▶ **Exercise instructions**: The pictures do not belong in the copy. Restate all of the records word for word.

[Saved entries]
══════════

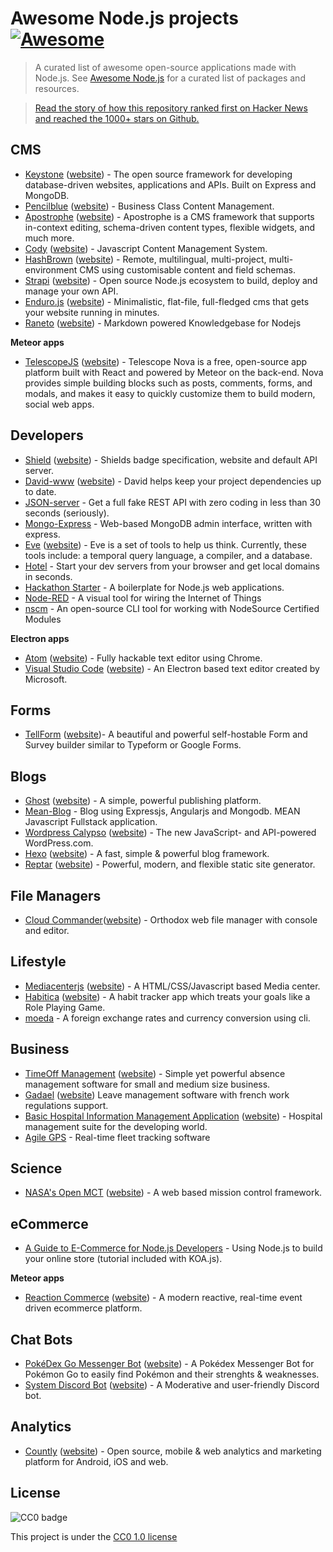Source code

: # Awesome Node.js projects [![Awesome](https://cdn.rawgit.com/sindresorhus/awesome/d7305f38d29fed78fa85652e3a63e154dd8e8829/media/badge.svg)](https://github.com/sindresorhus/awesome)

> A curated list of awesome open-source applications made with Node.js. See [Awesome Node.js](https://github.com/sindresorhus/awesome-nodejs)
for a curated list of packages and resources.

> [Read the story of how this repository ranked first on Hacker News and reached the 1000+ stars on Github.](https://medium.com/@vdeturckheim/the-story-of-how-i-got-first-place-on-hacker-news-and-got-1000-stars-on-github-9dc9e63ef829#.1v4b51fvs)

## CMS

* [Keystone](https://github.com/keystonejs/keystone) ([website](http://keystonejs.com/)) - The open source framework for developing database-driven websites, applications and APIs. Built on Express and MongoDB.
* [Pencilblue](https://github.com/pencilblue/pencilblue) ([website](https://pencilblue.org/)) - Business Class Content Management.
* [Apostrophe](https://github.com/punkave/apostrophe) ([website](http://apostrophecms.org/)) - Apostrophe is a CMS framework that supports in-context editing, schema-driven content types, flexible widgets, and much more.
* [Cody](https://github.com/jcoppieters/cody/) ([website](http://cody-cms.org/en/)) - Javascript Content Management System.
* [HashBrown](https://github.com/Putaitu/hashbrown-cms/) ([website](http://hashbrown.rocks/)) - Remote, multilingual, multi-project, multi-environment CMS using customisable content and field schemas.
* [Strapi](https://github.com/strapi/strapi) ([website](http://strapi.io)) - Open source Node.js ecosystem to build, deploy and manage your own API.
* [Enduro.js](https://github.com/Gottwik/enduro) ([website](http://endurojs.com)) - Minimalistic, flat-file, full-fledged cms that gets your website running in minutes.
* [Raneto](https://github.com/gilbitron/Raneto) ([website](http://raneto.com/)) - Markdown powered Knowledgebase for Nodejs

**Meteor apps**
* [TelescopeJS](https://github.com/TelescopeJS/Telescope) ([website](http://www.telescopeapp.org)) - Telescope Nova is a free, open-source app platform built with React and powered by Meteor on the back-end. Nova provides simple building blocks such as posts, comments, forms, and modals, and makes it easy to quickly customize them to build modern, social web apps.


## Developers

* [Shield](https://github.com/badges/shields) ([website](http://shields.io/)) - Shields badge specification, website and default API server.
* [David-www](https://github.com/alanshaw/david-www) ([website](https://david-dm.org/)) - David helps keep your project dependencies up to date.
* [JSON-server](https://github.com/typicode/json-server) - Get a full fake REST API with zero coding in less than 30 seconds (seriously).
* [Mongo-Express](https://github.com/mongo-express/mongo-express) - Web-based MongoDB admin interface, written with express.
* [Eve](https://github.com/witheve/Eve) ([website](http://witheve.com/)) - Eve is a set of tools to help us think. Currently, these tools include: a temporal query language, a compiler, and a database.
* [Hotel](https://github.com/typicode/hotel) - Start your dev servers from your browser and get local domains in seconds.
* [Hackathon Starter](https://github.com/sahat/hackathon-starter) - A boilerplate for Node.js web applications.
* [Node-RED](https://github.com/node-red/node-red) - A visual tool for wiring the Internet of Things
* [nscm](https://github.com/nodesource/nscm) - An open-source CLI tool for working with NodeSource Certified Modules

**Electron apps**

* [Atom](https://github.com/atom/atom) ([website](https://atom.io/)) - Fully hackable text editor using Chrome.
* [Visual Studio Code](https://github.com/Microsoft/vscode) ([website](https://code.visualstudio.com/)) - An Electron based text editor created by Microsoft.

## Forms

* [TellForm](https://github.com/whitef0x0/tellform) ([website](https://tellform.com))- A beautiful and powerful self-hostable Form and Survey builder similar to Typeform or Google Forms.

## Blogs

* [Ghost](https://github.com/TryGhost/Ghost) ([website](https://ghost.org/)) - A simple, powerful publishing platform.
* [Mean-Blog](https://github.com/DimitriMikadze/Mean-Blog) - Blog using Expressjs, Angularjs and Mongodb. MEAN Javascript Fullstack application.
* [Wordpress Calypso](https://github.com/Automattic/wp-calypso) ([website](https://developer.wordpress.com/calypso/)) - The new JavaScript- and API-powered WordPress.com.
* [Hexo](https://github.com/hexojs/hexo) ([website](https://hexo.io/)) - A fast, simple & powerful blog framework.
* [Reptar](https://github.com/reptar/reptar) ([website](http://reptar.github.io/)) - Powerful, modern, and flexible static site generator.

## File Managers

* [Cloud Commander](https://github.com/coderaiser/cloudcmd)([website](https://cloudcmd.io)) - Orthodox web file manager with console and editor.

## Lifestyle

* [Mediacenterjs](https://github.com/jansmolders86/mediacenterjs) ([website](http://mediacenterjs.com/)) - A HTML/CSS/Javascript based Media center.
* [Habitica](https://github.com/HabitRPG/habitica) ([website](https://habitica.com/static/front)) - A habit tracker app which treats your goals like a Role Playing Game.
* [moeda](https://github.com/thompsonemerson/moeda) - A foreign exchange rates and currency conversion using cli.

## Business

* [TimeOff Management](https://github.com/timeoff-management/application) ([website](http://timeoff.management/)) - Simple yet powerful absence management software for small and medium size business.
* [Gadael](https://github.com/gadael/gadael) ([website](http://www.gadael.org)) Leave management software with french work regulations support.
* [Basic Hospital Information Management Application](https://github.com/IMA-WorldHealth/bhima-2.X) ([website](https://bhi.ma/)) - Hospital management suite for the developing world.
* [Agile GPS](https://github.com/llambda/agilegps) - Real-time fleet tracking software

## Science

* [NASA's Open MCT](https://github.com/nasa/openmct) ([website](https://nasa.github.io/openmct/)) - A web based mission control framework.

## eCommerce

* [A Guide to E-Commerce for Node.js Developers](https://snipcart.com/blog/node-js-ecommerce-koa-js-tutorial) - Using Node.js to build your online store (tutorial included with KOA.js).

**Meteor apps**

* [Reaction Commerce](https://github.com/reactioncommerce/reaction) ([website](https://reactioncommerce.com/)) - A modern reactive, real-time event driven ecommerce platform.

## Chat Bots

* [PokéDex Go Messenger Bot](https://github.com/zwacky/pokedex-go) ([website](https://www.facebook.com/PokedexGo/)) - A Pokédex Messenger Bot for Pokémon Go to easily find Pokémon and their strenghts & weaknesses.
* [System Discord Bot](https://github.com/shiigehiro/System) ([website](https://shiigehiro.github.io/system)) - A Moderative and user-friendly Discord bot. 
 
## Analytics

* [Countly](https://github.com/countly/countly-server) ([website](http://count.ly)) - Open source, mobile & web analytics and marketing platform for Android, iOS and web.

## License

![CC0 badge](https://upload.wikimedia.org/wikipedia/commons/f/f9/CC-Zero-badge.svg)

This project is under the [CC0 1.0 license](https://creativecommons.org/publicdomain/zero/1.0/)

══════════

▶ **Task result**:
Source code

: # Awesome Node.js projects [![Awesome](https://cdn.rawgit.com/sindresorhus/awesome/d7305f38d29fed78fa85652e3a63e154dd8e8829/media/badge.svg)](https://github.com/sindresorhus/awesome)

> A curated list of awesome open-source applications made with Node.js. See [Awesome Node.js](https://github.com/sindresorhus/awesome-nodejs)
for a curated list of packages and resources.

> [Read the story of how this repository ranked first on Hacker News and reached the 1000+ stars on Github.](https://medium.com/@vdeturckheim/the-story-of-how-i-got-first-place-on-hacker-news-and-got-1000-stars-on-github-9dc9e63ef829#.1v4b51fvs)

## CMS

* [Keystone](https://github.com/keystonejs/keystone) ([website](http://keystonejs.com/)) - The open source framework for developing database-driven websites, applications and APIs. Built on Express and MongoDB.
* [Pencilblue](https://github.com/pencilblue/pencilblue) ([website](https://pencilblue.org/)) - Business Class Content Management.
* [Apostrophe](https://github.com/punkave/apostrophe) ([website](http://apostrophecms.org/)) - Apostrophe is a CMS framework that supports in-context editing, schema-driven content types, flexible widgets, and much more.
* [Cody](https://github.com/jcoppieters/cody/) ([website](http://cody-cms.org/en/)) - Javascript Content Management System.
* [HashBrown](https://github.com/Putaitu/hashbrown-cms/) ([website](http://hashbrown.rocks/)) - Remote, multilingual, multi-project, multi-environment CMS using customisable content and field schemas.
* [Strapi](https://github.com/strapi/strapi) ([website](http://strapi.io)) - Open source Node.js ecosystem to build, deploy and manage your own API.
* [Enduro.js](https://github.com/Gottwik/enduro) ([website](http://endurojs.com)) - Minimalistic, flat-file, full-fledged cms that gets your website running in minutes.
* [Raneto](https://github.com/gilbitron/Raneto) ([website](http://raneto.com/)) - Markdown powered Knowledgebase for Nodejs

**Meteor apps**
* [TelescopeJS](https://github.com/TelescopeJS/Telescope) ([website](http://www.telescopeapp.org)) - Telescope Nova is a free, open-source app platform built with React and powered by Meteor on the back-end. Nova provides simple building blocks such as posts, comments, forms, and modals, and makes it easy to quickly customize them to build modern, social web apps.


## Developers

* [Shield](https://github.com/badges/shields) ([website](http://shields.io/)) - Shields badge specification, website and default API server.
* [David-www](https://github.com/alanshaw/david-www) ([website](https://david-dm.org/)) - David helps keep your project dependencies up to date.
* [JSON-server](https://github.com/typicode/json-server) - Get a full fake REST API with zero coding in less than 30 seconds (seriously).
* [Mongo-Express](https://github.com/mongo-express/mongo-express) - Web-based MongoDB admin interface, written with express.
* [Eve](https://github.com/witheve/Eve) ([website](http://witheve.com/)) - Eve is a set of tools to help us think. Currently, these tools include: a temporal query language, a compiler, and a database.
* [Hotel](https://github.com/typicode/hotel) - Start your dev servers from your browser and get local domains in seconds.
* [Hackathon Starter](https://github.com/sahat/hackathon-starter) - A boilerplate for Node.js web applications.
* [Node-RED](https://github.com/node-red/node-red) - A visual tool for wiring the Internet of Things
* [nscm](https://github.com/nodesource/nscm) - An open-source CLI tool for working with NodeSource Certified Modules

**Electron apps**

* [Atom](https://github.com/atom/atom) ([website](https://atom.io/)) - Fully hackable text editor using Chrome.
* [Visual Studio Code](https://github.com/Microsoft/vscode) ([website](https://code.visualstudio.com/)) - An Electron based text editor created by Microsoft.

## Forms

* [TellForm](https://github.com/whitef0x0/tellform) ([website](https://tellform.com))- A beautiful and powerful self-hostable Form and Survey builder similar to Typeform or Google Forms.

## Blogs

* [Ghost](https://github.com/TryGhost/Ghost) ([website](https://ghost.org/)) - A simple, powerful publishing platform.
* [Mean-Blog](https://github.com/DimitriMikadze/Mean-Blog) - Blog using Expressjs, Angularjs and Mongodb. MEAN Javascript Fullstack application.
* [Wordpress Calypso](https://github.com/Automattic/wp-calypso) ([website](https://developer.wordpress.com/calypso/)) - The new JavaScript- and API-powered WordPress.com.
* [Hexo](https://github.com/hexojs/hexo) ([website](https://hexo.io/)) - A fast, simple & powerful blog framework.
* [Reptar](https://github.com/reptar/reptar) ([website](http://reptar.github.io/)) - Powerful, modern, and flexible static site generator.

## File Managers

* [Cloud Commander](https://github.com/coderaiser/cloudcmd)([website](https://cloudcmd.io)) - Orthodox web file manager with console and editor.

## Lifestyle

* [Mediacenterjs](https://github.com/jansmolders86/mediacenterjs) ([website](http://mediacenterjs.com/)) - A HTML/CSS/Javascript based Media center.
* [Habitica](https://github.com/HabitRPG/habitica) ([website](https://habitica.com/static/front)) - A habit tracker app which treats your goals like a Role Playing Game.
* [moeda](https://github.com/thompsonemerson/moeda) - A foreign exchange rates and currency conversion using cli.

## Business

* [TimeOff Management](https://github.com/timeoff-management/application) ([website](http://timeoff.management/)) - Simple yet powerful absence management software for small and medium size business.
* [Gadael](https://github.com/gadael/gadael) ([website](http://www.gadael.org)) Leave management software with french work regulations support.
* [Basic Hospital Information Management Application](https://github.com/IMA-WorldHealth/bhima-2.X) ([website](https://bhi.ma/)) - Hospital management suite for the developing world.
* [Agile GPS](https://github.com/llambda/agilegps) - Real-time fleet tracking software

## Science

* [NASA's Open MCT](https://github.com/nasa/openmct) ([website](https://nasa.github.io/openmct/)) - A web based mission control framework.

## eCommerce

* [A Guide to E-Commerce for Node.js Developers](https://snipcart.com/blog/node-js-ecommerce-koa-js-tutorial) - Using Node.js to build your online store (tutorial included with KOA.js).

**Meteor apps**

* [Reaction Commerce](https://github.com/reactioncommerce/reaction) ([website](https://reactioncommerce.com/)) - A modern reactive, real-time event driven ecommerce platform.

## Chat Bots

* [PokéDex Go Messenger Bot](https://github.com/zwacky/pokedex-go) ([website](https://www.facebook.com/PokedexGo/)) - A Pokédex Messenger Bot for Pokémon Go to easily find Pokémon and their strenghts & weaknesses.
* [System Discord Bot](https://github.com/shiigehiro/System) ([website](https://shiigehiro.github.io/system)) - A Moderative and user-friendly Discord bot. 
 
## Analytics

* [Countly](https://github.com/countly/countly-server) ([website](http://count.ly)) - Open source, mobile & web analytics and marketing platform for Android, iOS and web.

## License

![CC0 badge](https://upload.wikimedia.org/wikipedia/commons/f/f9/CC-Zero-badge.svg)

This project is under the [CC0 1.0 license](https://creativecommons.org/publicdomain/zero/1.0/)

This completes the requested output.